Julia has 3 kinds of parallelism.
The well known, safe, slowish and easyish, distributed parallelism, via pmap
, @spawn
and @remotecall
.
The wellish known, very safe, very easy, not-actually-parallelism, asynchronous parallelism via @async
.
And the more obscure, less documented, experimental, really unsafe, shared memory parallelism via @threads
.
It is the last we are going to talk about today.
I’m not sure if I can actually teach someone how to write threaded code.
Let alone efficient threaded code.
But this is me giving it a shot.
The example here is going to be fairly complex.
For a much simpler example of use,
on a problem that is more easily parallelizable,
see my recent stackoverflow post on parallelizing sorting.
(Spoilers: in the end I don’t manage to extract any serious performance gains from paralyzing this prime search. Unlike parallelizing that sorting. Paralising sorting worked out great)
In a previous post,
I used prime generation as an example to motivate the use of coroutines as generators.
Now coroutines are neither parallelism, nor fast.
Lets see how fast we can go if we want to crank it up using Base.Threading
.
(answer: not as much as you might hope).
I feel that julia threading is a bit nerfed.
In that all threading must take place in a for-loop, where work is distributed equally to all threads.
And the loop end blocks til all threads are done.
You can’t just fire off one thread to do a thing and then let it go.
I spent some time a while ago trying to workout how to do that,
and in short I found that end of thread block is hard to get around.
@async
on its own can’t break out of it.
Though one could rewrite ones whole program to never actually exit that loop.
But then one ends up building own own threading system.
And I have a thesis to finish.
Primes
This is the same paragraph from that earlier post.
I’ll let you know now, this is not an optimal prime number finding algorithm, by any means.
We’re just using it for demonstration. It has a good kind of complexity for talking about shared memory parallelism.
If a number is prime, then no prime (except the number itself), will divide it.
Since if it has a divisor that is non-prime, then that divisor itself, will have a prime divisor that will divide the whole.
So we only need to check primes as candidate divisors.
Further: one does not need to check divisibility by all prior primes in order to check if a number $s$ is prime.
One only needs to check divisibility by the primes less than or equal to $\sqrt{x}$, since if $x=a \times b$, for some $a>\sqrt{x}$ that would imply that $b<\sqrt{x}$, and so its composite nature would have been found when $b$ was checked as a divisor.

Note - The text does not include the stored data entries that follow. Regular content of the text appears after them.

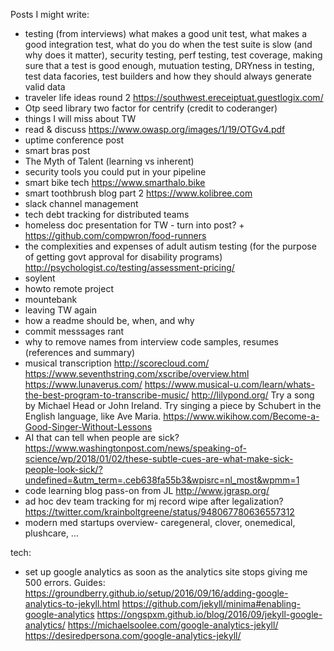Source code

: Posts I might write:
- testing (from interviews) what makes a good unit test, what makes a good integration test, what do you do when the test suite is slow (and why does it matter), security testing, perf testing, test coverage, making sure that a test is good enough, mutuation testing, DRYness in testing, test data facories, test builders and how they should always generate valid data
- traveler life ideas round 2 https://southwest.ereceiptuat.guestlogix.com/
- Otp seed library two factor for centrify (credit to coderanger)
- things I will miss about TW
- read & discuss https://www.owasp.org/images/1/19/OTGv4.pdf
- uptime conference post
- smart bras post
- The Myth of Talent (learning vs inherent)
- security tools you could put in your pipeline
- smart bike tech  https://www.smarthalo.bike
- smart toothbrush blog part 2 https://www.kolibree.com
- slack channel management
- tech debt tracking for distributed teams
- homeless doc presentation for TW - turn into post? + https://github.com/compwron/food-runners
- the complexities and expenses of adult autism testing (for the purpose of getting govt approval for disability programs) http://psychologist.co/testing/assessment-pricing/
- soylent
- howto remote project
- mountebank
- leaving TW again
- how a readme should be, when, and why
- commit messsages rant
- why to remove names from interview code samples, resumes (references and summary)
- musical transcription http://scorecloud.com/ https://www.seventhstring.com/xscribe/overview.html https://www.lunaverus.com/ https://www.musical-u.com/learn/whats-the-best-program-to-transcribe-music/  http://lilypond.org/
Try a song by Michael Head or John Ireland. Try singing a piece by Schubert in the English language, like Ave Maria. https://www.wikihow.com/Become-a-Good-Singer-Without-Lessons
- AI that can tell when people are sick? https://www.washingtonpost.com/news/speaking-of-science/wp/2018/01/02/these-subtle-cues-are-what-make-sick-people-look-sick/?undefined=&utm_term=.ceb638fa55b3&wpisrc=nl_most&wpmm=1
- code learning blog pass-on from JL http://www.jgrasp.org/
- ad hoc dev team tracking for mj record wipe after legalization? https://twitter.com/krainboltgreene/status/948067780636557312
- modern med startups overview- caregeneral, clover, onemedical, plushcare, ...

tech:
- set up google analytics as soon as the analytics site stops giving me 500 errors. Guides: https://groundberry.github.io/setup/2016/09/16/adding-google-analytics-to-jekyll.html https://github.com/jekyll/minima#enabling-google-analytics https://ongspxm.github.io/blog/2016/09/jekyll-google-analytics/ https://michaelsoolee.com/google-analytics-jekyll/ https://desiredpersona.com/google-analytics-jekyll/

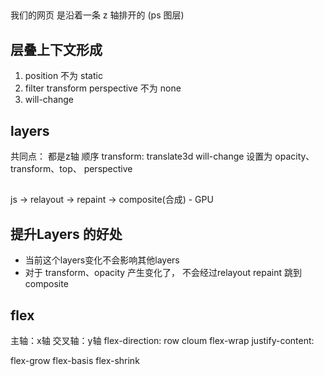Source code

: ## 
我们的网页 是沿着一条 z 轴排开的 (ps 图层)

## 层叠上下文形成
1. position 不为 static
2. filter transform perspective 不为 none
3. will-change

## layers
共同点： 都是z轴 顺序
 transform: translate3d
 will-change 设置为 opacity、transform、top、
 perspective

## 
js -> relayout -> repaint -> composite(合成) - GPU

## 提升Layers 的好处
- 当前这个layers变化不会影响其他layers
- 对于 transform、opacity 产生变化了， 不会经过relayout repaint 跳到composite

## flex
主轴：x轴
交叉轴：y轴
flex-direction: row cloum
flex-wrap
justify-content:

flex-grow
flex-basis
flex-shrink
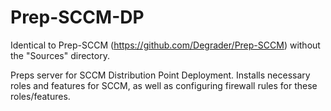 # Prep-SCCM-DP
Identical to Prep-SCCM (https://github.com/Degrader/Prep-SCCM) without the "Sources" directory.

Preps server for SCCM Distribution Point Deployment.
Installs necessary roles and features for SCCM, as well as configuring firewall rules for these roles/features.
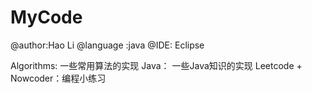 # MyCode
@author:Hao Li
@language :java
@IDE: Eclipse

Algorithms: 一些常用算法的实现
Java： 一些Java知识的实现
Leetcode + Nowcoder：编程小练习
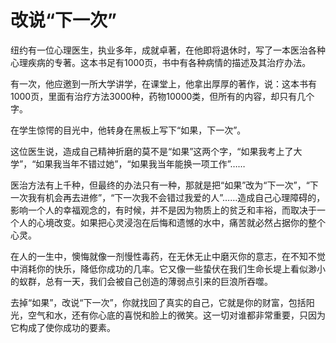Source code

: # 改说“下一次”

纽约有一位心理医生，执业多年，成就卓著，在他即将退休时，写了一本医治各种心理疾病的专著。这本书足有1000页，书中有各种病情的描述及其治疗办法。 

有一次，他应邀到一所大学讲学，在课堂上，他拿出厚厚的著作，说：这本书有1000页，里面有治疗方法3000种，药物10000类，但所有的内容，却只有几个字。 

在学生惊愕的目光中，他转身在黑板上写下“如果，下一次”。 

这位医生说，造成自己精神折磨的莫不是“如果”这两个字，“如果我考上了大学”，“如果我当年不错过她”，“如果我当年能换一项工作”…… 

医治方法有上千种，但最终的办法只有一种，那就是把“如果”改为“下一次”，“下一次我有机会再去进修”，“下一次我不会错过我爱的人”……造成自己心理障碍的，影响一个人的幸福观念的，有时候，并不是因为物质上的贫乏和丰裕，而取决于一个人的心境改变。如果把心灵浸泡在后悔和遗憾的水中，痛苦就必然占据你的整个心灵。 

在人的一生中，懊悔就像一剂慢性毒药，在无休无止中磨灭你的意志，在不知不觉中消耗你的快乐，降低你成功的几率。它又像一些蛰伏在我们生命长堤上看似渺小的蚁群，总有一天，我们会被自己创造的薄弱点引来的巨浪所吞噬。 

去掉“如果”，改说“下一次”，你就找回了真实的自己，它就是你的财富，包括阳光，空气和水，还有你心底的喜悦和脸上的微笑。这一切对谁都非常重要，只因为它构成了使你成功的要素。
 
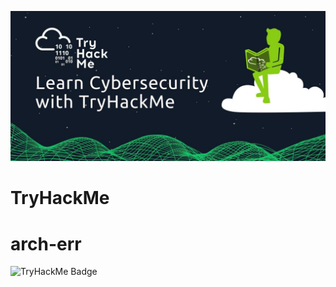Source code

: ![Logo](assets/logo.jpg)

# TryHackMe

# arch-err
![TryHackMe Badge](https://tryhackme-badges.s3.amazonaws.com/archerr.png)
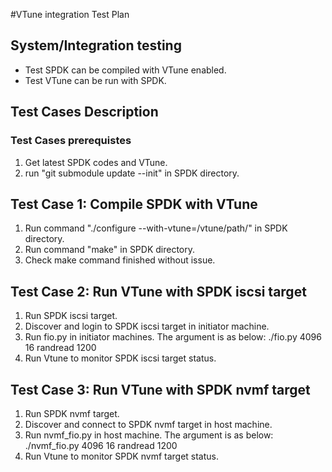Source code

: #VTune integration Test Plan

## System/Integration testing
 - Test SPDK can be compiled with VTune enabled.
 - Test VTune can be run with SPDK.

## Test Cases Description

### Test Cases prerequistes
1. Get latest SPDK codes and VTune.
2. run "git submodule update --init" in SPDK directory.

## Test Case 1: Compile SPDK with VTune
1. Run command "./configure --with-vtune=/vtune/path/" in SPDK directory.
2. Run command "make" in SPDK directory.
3. Check make command finished without issue.

## Test Case 2: Run VTune with SPDK iscsi target
1. Run SPDK iscsi target.
2. Discover and login to SPDK iscsi target in initiator machine.
3. Run fio.py in initiator machines. The argument is as below:
./fio.py 4096 16 randread 1200
4. Run Vtune to monitor SPDK iscsi target status.

## Test Case 3: Run VTune with SPDK nvmf target
1. Run SPDK nvmf target.
2. Discover and connect to SPDK nvmf target in host machine.
3. Run nvmf_fio.py in host machine. The argument is as below:
./nvmf_fio.py 4096 16 randread 1200
4. Run Vtune to monitor SPDK nvmf target status.
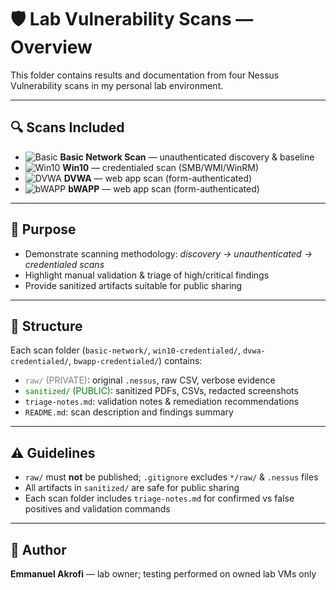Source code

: 
# 🛡 Lab Vulnerability Scans — Overview

This folder contains results and documentation from four Nessus Vulnerability scans in my personal lab environment.

---

## 🔍 Scans Included
- ![Basic](https://img.shields.io/badge/Basic-Network-blue) **Basic Network Scan** — unauthenticated discovery & baseline  
- ![Win10](https://img.shields.io/badge/Win10-Credentialed-green) **Win10** — credentialed scan (SMB/WMI/WinRM)  
- ![DVWA](https://img.shields.io/badge/DVWA-Credentialed-orange) **DVWA** — web app scan (form-authenticated)  
- ![bWAPP](https://img.shields.io/badge/bWAPP-Credentialed-red) **bWAPP** — web app scan (form-authenticated)

---

## 🎯 Purpose
- Demonstrate scanning methodology: *discovery → unauthenticated → credentialed scans*  
- Highlight manual validation & triage of high/critical findings  
- Provide sanitized artifacts suitable for public sharing

---

## 📁 Structure
Each scan folder (`basic-network/`, `win10-credentialed/`, `dvwa-credentialed/`, `bwapp-credentialed/`) contains:  
- <span style="color:gray;">`raw/` (PRIVATE)</span>: original `.nessus`, raw CSV, verbose evidence  
- <span style="color:green;">`sanitized/` (PUBLIC)</span>: sanitized PDFs, CSVs, redacted screenshots  
- `triage-notes.md`: validation notes & remediation recommendations  
- `README.md`: scan description and findings summary

---

## ⚠️ Guidelines
- `raw/` must **not** be published; `.gitignore` excludes `*/raw/` & `.nessus` files  
- All artifacts in `sanitized/` are safe for public sharing  
- Each scan folder includes `triage-notes.md` for confirmed vs false positives and validation commands  

---

## 👤 Author
**Emmanuel Akrofi** — lab owner; testing performed on owned lab VMs only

Here is the channel code for before:
Input:
using Base.Test
using Primes
Input:
function primes_ch(T=BigInt)
known_primes = T[2]
Channel(csize=256, ctype=T) do c
x = big"3"
put!(c, 2) # Output the first prime, as we already put int in the list of known primes
while true
for p in known_primes
if p > sqrt(x)
# Must be prime as we have not found any divisor
push!(known_primes, x)
put!(c, x)
break
end
if x % p == 0 # p divides
# not prime
break
end
end
x+=1
end
end
end
Output:
primes_ch (generic function with 2 methods)
Input:
@time collect(Iterators.take(primes_ch(UInt), 10^4));
@time collect(Iterators.take(primes_ch(BigInt), 10^4));
Output:
1.076319 seconds (6.91 M allocations: 258.664 MiB, 20.54% gc time)
1.139354 seconds (6.10 M allocations: 240.307 MiB, 17.69% gc time)
Primes Array
So the first and obvious thing to do is to switch to doing this eagerly with an array.
Input:
function primes_array(n,T=UInt)
known_primes = T[2]
sizehint!(known_primes, n)
x=T(3)
while true
for p in known_primes
if p > sqrt(x)
# Must be prime as we have not found any divisor
push!(known_primes, x)
break
end
if x % p == 0 # p divides
# not prime
break
end
end
x+=1
length(known_primes) == n && break
end
return known_primes
end
Output:
primes_array (generic function with 2 methods)
Input:
@time primes_array(10^4, UInt);
@time primes_array(10^4, BigInt);
Output:
0.188296 seconds (1.70 M allocations: 26.084 MiB, 11.46% gc time)
1.356425 seconds (5.89 M allocations: 231.466 MiB, 15.92% gc time)
Input:
@time primes_array(10^5, Int);
Output:
3.627753 seconds (26.43 M allocations: 404.349 MiB, 0.73% gc time)
This gives an improvement, but not as much as we might really hope for.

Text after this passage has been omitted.